(Stored items)
Segment Open

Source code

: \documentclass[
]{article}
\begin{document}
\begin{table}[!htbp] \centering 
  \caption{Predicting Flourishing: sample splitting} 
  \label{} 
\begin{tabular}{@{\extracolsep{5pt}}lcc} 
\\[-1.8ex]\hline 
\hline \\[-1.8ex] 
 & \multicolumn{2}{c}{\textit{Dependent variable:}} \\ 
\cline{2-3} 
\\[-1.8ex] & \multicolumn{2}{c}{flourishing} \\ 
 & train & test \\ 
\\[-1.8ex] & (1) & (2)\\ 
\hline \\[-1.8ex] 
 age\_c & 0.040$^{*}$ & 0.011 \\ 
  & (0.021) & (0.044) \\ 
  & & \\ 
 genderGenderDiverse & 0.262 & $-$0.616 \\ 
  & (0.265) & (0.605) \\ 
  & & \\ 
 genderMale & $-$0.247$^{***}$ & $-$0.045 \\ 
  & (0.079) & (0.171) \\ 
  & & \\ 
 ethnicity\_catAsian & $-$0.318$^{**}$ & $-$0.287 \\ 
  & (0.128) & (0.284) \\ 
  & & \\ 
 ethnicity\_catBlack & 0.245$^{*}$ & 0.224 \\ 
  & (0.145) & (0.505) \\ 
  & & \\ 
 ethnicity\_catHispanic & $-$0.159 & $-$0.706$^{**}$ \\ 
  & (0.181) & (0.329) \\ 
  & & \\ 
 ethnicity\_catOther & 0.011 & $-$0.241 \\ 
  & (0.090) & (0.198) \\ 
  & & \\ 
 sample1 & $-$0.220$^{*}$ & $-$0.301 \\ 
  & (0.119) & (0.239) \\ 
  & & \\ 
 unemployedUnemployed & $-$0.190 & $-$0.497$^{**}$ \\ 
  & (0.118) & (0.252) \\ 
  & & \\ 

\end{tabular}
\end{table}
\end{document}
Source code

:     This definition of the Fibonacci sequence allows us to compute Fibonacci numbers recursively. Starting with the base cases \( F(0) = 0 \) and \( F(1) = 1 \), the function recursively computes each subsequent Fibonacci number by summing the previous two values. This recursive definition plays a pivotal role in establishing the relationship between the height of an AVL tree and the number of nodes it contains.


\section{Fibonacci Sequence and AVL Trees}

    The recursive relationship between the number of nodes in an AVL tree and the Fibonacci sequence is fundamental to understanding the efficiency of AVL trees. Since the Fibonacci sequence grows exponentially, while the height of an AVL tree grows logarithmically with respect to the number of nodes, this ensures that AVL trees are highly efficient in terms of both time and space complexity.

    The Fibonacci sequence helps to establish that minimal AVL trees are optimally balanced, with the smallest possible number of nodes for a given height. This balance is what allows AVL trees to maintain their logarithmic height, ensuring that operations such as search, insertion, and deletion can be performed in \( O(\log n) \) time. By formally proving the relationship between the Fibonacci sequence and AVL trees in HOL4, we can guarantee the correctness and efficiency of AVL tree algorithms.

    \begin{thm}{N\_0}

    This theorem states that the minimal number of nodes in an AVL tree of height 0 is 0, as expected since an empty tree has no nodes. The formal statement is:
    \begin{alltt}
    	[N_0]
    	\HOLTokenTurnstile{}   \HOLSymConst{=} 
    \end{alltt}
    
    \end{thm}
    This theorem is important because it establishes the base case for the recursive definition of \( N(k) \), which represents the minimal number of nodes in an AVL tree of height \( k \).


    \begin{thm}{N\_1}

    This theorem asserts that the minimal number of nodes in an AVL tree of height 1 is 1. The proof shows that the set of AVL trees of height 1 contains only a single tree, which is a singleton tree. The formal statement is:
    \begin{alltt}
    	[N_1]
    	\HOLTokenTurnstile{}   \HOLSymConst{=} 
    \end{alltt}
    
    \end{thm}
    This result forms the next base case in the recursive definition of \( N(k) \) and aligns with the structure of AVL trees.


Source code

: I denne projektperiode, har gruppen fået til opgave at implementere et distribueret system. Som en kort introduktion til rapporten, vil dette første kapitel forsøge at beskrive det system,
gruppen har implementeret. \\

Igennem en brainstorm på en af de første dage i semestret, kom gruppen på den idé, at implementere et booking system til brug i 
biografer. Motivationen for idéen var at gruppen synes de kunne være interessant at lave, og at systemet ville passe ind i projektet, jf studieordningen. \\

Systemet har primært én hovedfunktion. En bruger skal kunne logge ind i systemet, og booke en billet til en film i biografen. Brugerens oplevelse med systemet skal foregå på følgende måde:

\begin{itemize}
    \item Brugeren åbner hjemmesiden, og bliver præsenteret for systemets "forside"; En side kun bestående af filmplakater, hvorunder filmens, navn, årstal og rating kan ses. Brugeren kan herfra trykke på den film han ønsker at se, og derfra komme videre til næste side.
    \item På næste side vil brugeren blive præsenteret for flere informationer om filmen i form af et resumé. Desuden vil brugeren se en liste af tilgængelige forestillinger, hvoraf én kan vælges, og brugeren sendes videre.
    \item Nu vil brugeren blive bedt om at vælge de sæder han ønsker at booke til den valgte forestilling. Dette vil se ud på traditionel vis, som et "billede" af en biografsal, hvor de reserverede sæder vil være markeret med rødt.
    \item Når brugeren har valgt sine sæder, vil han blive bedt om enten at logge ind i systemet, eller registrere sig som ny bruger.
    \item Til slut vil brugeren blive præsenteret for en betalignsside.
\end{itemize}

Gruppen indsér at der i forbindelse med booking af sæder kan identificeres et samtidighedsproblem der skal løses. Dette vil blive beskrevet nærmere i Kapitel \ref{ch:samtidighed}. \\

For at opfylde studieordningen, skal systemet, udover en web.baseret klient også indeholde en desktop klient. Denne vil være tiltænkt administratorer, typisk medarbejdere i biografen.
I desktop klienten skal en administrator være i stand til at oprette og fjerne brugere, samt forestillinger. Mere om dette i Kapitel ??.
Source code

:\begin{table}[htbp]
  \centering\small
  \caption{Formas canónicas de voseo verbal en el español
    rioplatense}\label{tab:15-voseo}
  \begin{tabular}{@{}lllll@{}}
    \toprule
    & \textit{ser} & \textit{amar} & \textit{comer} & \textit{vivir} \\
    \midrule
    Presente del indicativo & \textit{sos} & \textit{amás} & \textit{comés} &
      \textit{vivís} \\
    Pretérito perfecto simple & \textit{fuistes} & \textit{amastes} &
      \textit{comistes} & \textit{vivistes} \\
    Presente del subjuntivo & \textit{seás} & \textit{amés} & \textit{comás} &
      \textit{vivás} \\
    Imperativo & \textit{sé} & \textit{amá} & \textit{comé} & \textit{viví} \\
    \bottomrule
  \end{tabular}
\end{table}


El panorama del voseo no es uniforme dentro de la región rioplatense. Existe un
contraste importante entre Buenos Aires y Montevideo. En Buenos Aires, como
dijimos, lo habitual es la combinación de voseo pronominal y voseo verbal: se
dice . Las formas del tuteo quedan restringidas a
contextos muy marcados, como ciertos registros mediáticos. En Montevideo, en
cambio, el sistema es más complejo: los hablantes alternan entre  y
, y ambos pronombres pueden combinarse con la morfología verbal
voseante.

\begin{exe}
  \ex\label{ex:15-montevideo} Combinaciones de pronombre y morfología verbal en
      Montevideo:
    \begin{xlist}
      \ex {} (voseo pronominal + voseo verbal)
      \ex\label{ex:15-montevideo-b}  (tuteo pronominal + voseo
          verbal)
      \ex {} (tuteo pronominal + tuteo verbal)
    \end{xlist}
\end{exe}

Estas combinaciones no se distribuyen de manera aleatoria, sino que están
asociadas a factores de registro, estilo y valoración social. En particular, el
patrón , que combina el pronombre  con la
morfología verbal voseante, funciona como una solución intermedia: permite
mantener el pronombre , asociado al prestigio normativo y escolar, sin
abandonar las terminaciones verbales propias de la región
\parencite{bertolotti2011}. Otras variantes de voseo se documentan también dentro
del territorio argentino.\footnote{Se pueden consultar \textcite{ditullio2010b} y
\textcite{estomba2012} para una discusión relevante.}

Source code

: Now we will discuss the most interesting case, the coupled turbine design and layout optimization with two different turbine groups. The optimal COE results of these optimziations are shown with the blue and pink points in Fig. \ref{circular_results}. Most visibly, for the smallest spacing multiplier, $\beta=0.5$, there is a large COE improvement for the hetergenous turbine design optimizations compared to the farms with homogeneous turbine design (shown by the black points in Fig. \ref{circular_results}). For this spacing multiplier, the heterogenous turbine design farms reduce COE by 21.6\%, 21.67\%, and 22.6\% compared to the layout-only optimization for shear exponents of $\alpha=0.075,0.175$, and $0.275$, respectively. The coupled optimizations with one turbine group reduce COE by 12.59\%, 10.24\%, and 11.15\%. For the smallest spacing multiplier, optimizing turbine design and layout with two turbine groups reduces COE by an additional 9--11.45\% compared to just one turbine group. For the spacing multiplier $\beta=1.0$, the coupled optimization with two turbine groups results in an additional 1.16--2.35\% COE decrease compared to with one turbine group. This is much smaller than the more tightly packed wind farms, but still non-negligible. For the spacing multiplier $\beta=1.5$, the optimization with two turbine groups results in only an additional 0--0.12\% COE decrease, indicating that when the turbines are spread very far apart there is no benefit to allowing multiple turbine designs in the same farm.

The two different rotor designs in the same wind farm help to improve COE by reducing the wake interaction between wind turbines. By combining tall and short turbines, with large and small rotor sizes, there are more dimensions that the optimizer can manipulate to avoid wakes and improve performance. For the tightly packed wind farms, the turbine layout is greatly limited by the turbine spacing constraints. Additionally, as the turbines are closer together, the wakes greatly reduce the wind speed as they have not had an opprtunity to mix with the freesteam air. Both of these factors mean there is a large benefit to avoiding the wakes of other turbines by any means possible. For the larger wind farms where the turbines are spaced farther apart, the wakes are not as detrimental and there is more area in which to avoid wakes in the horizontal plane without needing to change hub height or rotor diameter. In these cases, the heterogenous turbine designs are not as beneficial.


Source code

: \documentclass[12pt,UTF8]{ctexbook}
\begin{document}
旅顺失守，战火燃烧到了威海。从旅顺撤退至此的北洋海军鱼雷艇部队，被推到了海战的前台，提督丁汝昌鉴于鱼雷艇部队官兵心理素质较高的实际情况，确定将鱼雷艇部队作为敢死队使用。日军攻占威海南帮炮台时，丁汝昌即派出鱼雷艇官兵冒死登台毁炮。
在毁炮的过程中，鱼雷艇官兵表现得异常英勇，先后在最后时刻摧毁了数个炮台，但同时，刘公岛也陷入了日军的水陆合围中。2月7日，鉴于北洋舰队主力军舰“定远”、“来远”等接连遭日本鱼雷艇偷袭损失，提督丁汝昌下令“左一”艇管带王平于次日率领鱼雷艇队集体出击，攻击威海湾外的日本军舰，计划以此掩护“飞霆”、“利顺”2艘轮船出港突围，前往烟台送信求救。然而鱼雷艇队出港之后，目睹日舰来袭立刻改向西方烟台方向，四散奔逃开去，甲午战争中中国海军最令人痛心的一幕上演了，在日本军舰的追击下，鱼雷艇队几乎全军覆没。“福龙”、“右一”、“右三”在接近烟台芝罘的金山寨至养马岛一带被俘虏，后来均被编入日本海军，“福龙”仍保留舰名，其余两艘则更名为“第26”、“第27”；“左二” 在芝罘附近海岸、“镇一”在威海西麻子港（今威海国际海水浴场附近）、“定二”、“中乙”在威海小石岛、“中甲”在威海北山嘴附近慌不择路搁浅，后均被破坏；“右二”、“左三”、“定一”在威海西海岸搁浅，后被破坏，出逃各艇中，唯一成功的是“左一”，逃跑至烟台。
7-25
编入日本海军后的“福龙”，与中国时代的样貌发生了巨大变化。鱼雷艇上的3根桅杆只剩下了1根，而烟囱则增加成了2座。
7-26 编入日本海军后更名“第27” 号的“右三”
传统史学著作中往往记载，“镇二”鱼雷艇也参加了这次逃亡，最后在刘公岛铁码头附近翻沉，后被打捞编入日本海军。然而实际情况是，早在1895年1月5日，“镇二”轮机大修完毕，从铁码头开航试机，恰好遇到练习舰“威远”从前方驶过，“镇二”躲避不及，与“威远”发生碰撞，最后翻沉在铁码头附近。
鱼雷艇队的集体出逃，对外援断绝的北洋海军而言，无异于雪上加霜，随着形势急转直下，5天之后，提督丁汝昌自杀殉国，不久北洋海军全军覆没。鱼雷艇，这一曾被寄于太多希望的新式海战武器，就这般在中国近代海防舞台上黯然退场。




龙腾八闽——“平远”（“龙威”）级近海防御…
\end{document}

Segment Closed

[What is expected]:
From the entries above, give again exactly the lines running from the line with "(0.128) & (0.284) \\" to the line with "unemployedUnemployed & $-$0.190"; include both of those lines.

[Answer to the problem]:
  & (0.128) & (0.284) \\ 
  & & \\ 
 ethnicity\_catBlack & 0.245$^{*}$ & 0.224 \\ 
  & (0.145) & (0.505) \\ 
  & & \\ 
 ethnicity\_catHispanic & $-$0.159 & $-$0.706$^{**}$ \\ 
  & (0.181) & (0.329) \\ 
  & & \\ 
 ethnicity\_catOther & 0.011 & $-$0.241 \\ 
  & (0.090) & (0.198) \\ 
  & & \\ 
 sample1 & $-$0.220$^{*}$ & $-$0.301 \\ 
  & (0.119) & (0.239) \\ 
  & & \\ 
 unemployedUnemployed & $-$0.190 & $-$0.497$^{**}$ \\ 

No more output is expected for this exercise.